ТВОРЧЕСТВО БУНИНА И РЕАЛИСТИЧЕСКОЕ ДВИЖЕНИЕ ПРЕДОКТЯБРЬСКОГО ДЕСЯТИЛЕТИЯ
Уже с 1910—1911 гг. с оживлением общественно-духовной жизни начинается и новый подъем реализма. Среди наиболее значительных художников слова, представляющих направление на этом этапе, — И. А. Бунин, А. И. Куприн, И. С. Шмелев, А. Н. Толстой, С. Н. Сергеев-Ценский, М. М. Пришвин, Е. И. Замятин. Восприняв опыт революционных лет, реалистическая литература пошла уже другими путями. Ее приметной чертой становится расширение диапазона тем, своеобразная экстенсивность. Широкая панорама действительности проникнута ощущением исчерпанности существующих форм социального бытия, будь то мирок поместного дворянства или среда буржуазных накопителей, патриархальные уклады, рассеянные по обширным пространствам европейского Севера и Сибири, или быт среднерусской деревни, или уездная глухомань. Образы современности углублены раздумьями — особенно интенсивными на этом литературном этапе — о народно-национальном характере, его глубинных истоках и корнях.
Жизнепонимание реалистов новой волны осложнялось отношением к историческим надеждам, вызванным прошедшей революцией. Отрицание социального миропорядка нередко соседствовало с сомнениями и даже разуверениями в близком общественном обновлении. В реализме предшествующих лет человек оценивался в первую очередь мерой его действенного противостояния господствующему укладу, литература помышляла о героическом характере. Помыслы эти приглушаются у многих реалистов новой волны. Их лучшие сочинения открывают духовную значительность — и тут несомненна чеховская традиция — в рядовой человеческой судьбе, в простом смертном, лишенном качеств борца. Социальные чаяния остаются, но ослабляется чувство напряженной исторической динамики, которое еще недавно испытывала литература. Наглядный пример — эволюция русской литературной сатиры на протяжении предоктябрьского десятилетия: потеснение острополитической темы, обнаженной идеологичности, субъективно-оценочного, гневно-пафосного образного языка (присущих сатирической журналистике периода первой русской революции) и усиление реалистической конкретности, интереса к быту (сквозь который нередко просвечивало бытие), нарастание более «спокойных», созерцательно-философских интонаций.
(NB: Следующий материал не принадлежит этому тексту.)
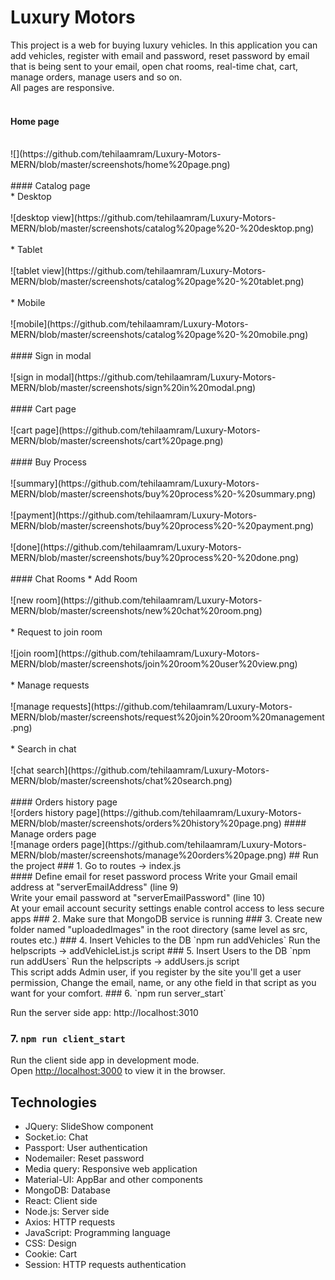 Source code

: # Luxury Motors
This project is a web for buying luxury vehicles. In this application you can add vehicles, register with email and password, reset password by email that is being sent to your email, open chat rooms, real-time chat, cart, manage orders, manage users and so on. <br />
All pages are responsive. <br /> <br />
#### Home page
<br />
![](https://github.com/tehilaamram/Luxury-Motors-MERN/blob/master/screenshots/home%20page.png)
<br /> <br />
#### Catalog page <br />
* Desktop <br /> <br />
![desktop view](https://github.com/tehilaamram/Luxury-Motors-MERN/blob/master/screenshots/catalog%20page%20-%20desktop.png)
<br /> <br />
* Tablet <br /> <br />
![tablet view](https://github.com/tehilaamram/Luxury-Motors-MERN/blob/master/screenshots/catalog%20page%20-%20tablet.png)
<br /> <br />
* Mobile <br /> <br />
![mobile](https://github.com/tehilaamram/Luxury-Motors-MERN/blob/master/screenshots/catalog%20page%20-%20mobile.png)
<br /> <br />
#### Sign in modal
<br /> <br />
![sign in modal](https://github.com/tehilaamram/Luxury-Motors-MERN/blob/master/screenshots/sign%20in%20modal.png)
<br /> <br />
#### Cart page
<br /> <br />
![cart page](https://github.com/tehilaamram/Luxury-Motors-MERN/blob/master/screenshots/cart%20page.png)
<br /> <br />
#### Buy Process
<br /> <br />
![summary](https://github.com/tehilaamram/Luxury-Motors-MERN/blob/master/screenshots/buy%20process%20-%20summary.png)
<br/> <br/>
![payment](https://github.com/tehilaamram/Luxury-Motors-MERN/blob/master/screenshots/buy%20process%20-%20payment.png)
<br/><br/>
![done](https://github.com/tehilaamram/Luxury-Motors-MERN/blob/master/screenshots/buy%20process%20-%20done.png)
<br/><br/>
#### Chat Rooms
* Add Room
<br /> <br />
![new room](https://github.com/tehilaamram/Luxury-Motors-MERN/blob/master/screenshots/new%20chat%20room.png)
<br/><br/>
* Request to join room
<br/><br/>
![join room](https://github.com/tehilaamram/Luxury-Motors-MERN/blob/master/screenshots/join%20room%20user%20view.png)
<br/><br/>
* Manage requests
<br/><br/>
![manage requests](https://github.com/tehilaamram/Luxury-Motors-MERN/blob/master/screenshots/request%20join%20room%20management.png)
<br/><br/>
* Search in chat
<br/><br/>
![chat search](https://github.com/tehilaamram/Luxury-Motors-MERN/blob/master/screenshots/chat%20search.png)
<br/> <br/>
#### Orders history page
<br />
![orders history page](https://github.com/tehilaamram/Luxury-Motors-MERN/blob/master/screenshots/orders%20history%20page.png)
#### Manage orders page
<br/>
![manage orders page](https://github.com/tehilaamram/Luxury-Motors-MERN/blob/master/screenshots/manage%20orders%20page.png)
## Run the project
### 1. Go to routes -> index.js <br />
#### Define email for reset password process
Write your Gmail email address at "serverEmailAddress" (line 9) <br />
Write your email password at "serverEmailPassword" (line 10) <br />
At your email account security settings enable control access to less secure apps
### 2. Make sure that MongoDB service is running
### 3. Create new folder named "uploadedImages" in the root directory (same level as src, routes etc.)
### 4. Insert Vehicles to the DB `npm run addVehicles`
Run the helpscripts -> addVehicleList.js script
### 5. Insert Users to the DB `npm run addUsers`
Run the helpscripts -> addUsers.js script <br />
This script adds Admin user, if you register by the site you'll get a user permission, Change the email, name, or any othe field in that script as you want for your comfort. 
### 6. `npm run server_start`

Run the server side app: http://localhost:3010

### 7. `npm run client_start`

Run the client side app in development mode.<br />
Open [http://localhost:3000](http://localhost:3000) to view it in the browser. <br/>

## Technologies
* JQuery: SlideShow component
* Socket.io: Chat
* Passport: User authentication
* Nodemailer: Reset password
* Media query: Responsive web application
* Material-UI: AppBar and other components
* MongoDB: Database
* React: Client side
* Node.js: Server side
* Axios: HTTP requests
* JavaScript: Programming language
* CSS: Design
* Cookie: Cart
* Session: HTTP requests authentication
В творчестве писателей, которые группировались вокруг журнала «Сатирикон», в том числе самого крупного из них — Саши Черного (Александра Михайловича Гликберга, 1880—1932), явственно выразились эти тенденции.
Так или иначе, они свойственны типу реализма, складывающемуся в конце 900-х — начале 10-х годов, в целом. В нем на передний план выдвигаются ценности, с которыми связано прежде всего представление о внутреннем мире личности, о возвышении жизни духа на путях нравственном и эстетическом, отказе от индивидуалистического отчуждения. Это ценности вековечные — ощущение причастности к единству мирового бытия во времени и пространстве, «пантеистическое» родство с природой, красота, любовь, искусство. Вера в их нравственное воздействие порою оказывается значительно прочнее веры в текущую историю. Бытийное добро противостоит социальному злу.
В этом усиленном тяготении к «сущностям» русский реализм нового этапа соприкасался с современным ему реалистическим движением Запада. Примечателен, к примеру, возрастающий интерес к произведениям Кнута Гамсуна, которого Куприн почитал (очерк «О Кнуте Гамсуне») среди тех художников, что «возносят... всемогущую силу красоты и прелесть существования и доказывают нам, что „сильна, как смерть, любовь“...». «Русским Гамсуном» порою называли в критике Пришвина. С новой волной в реализме мир Гамсуна сближался и культом естественных, природно-стихийных начал существования, и своеобразным сплетением бытового и бытийного содержания, и некоторыми чертами стилевой манеры.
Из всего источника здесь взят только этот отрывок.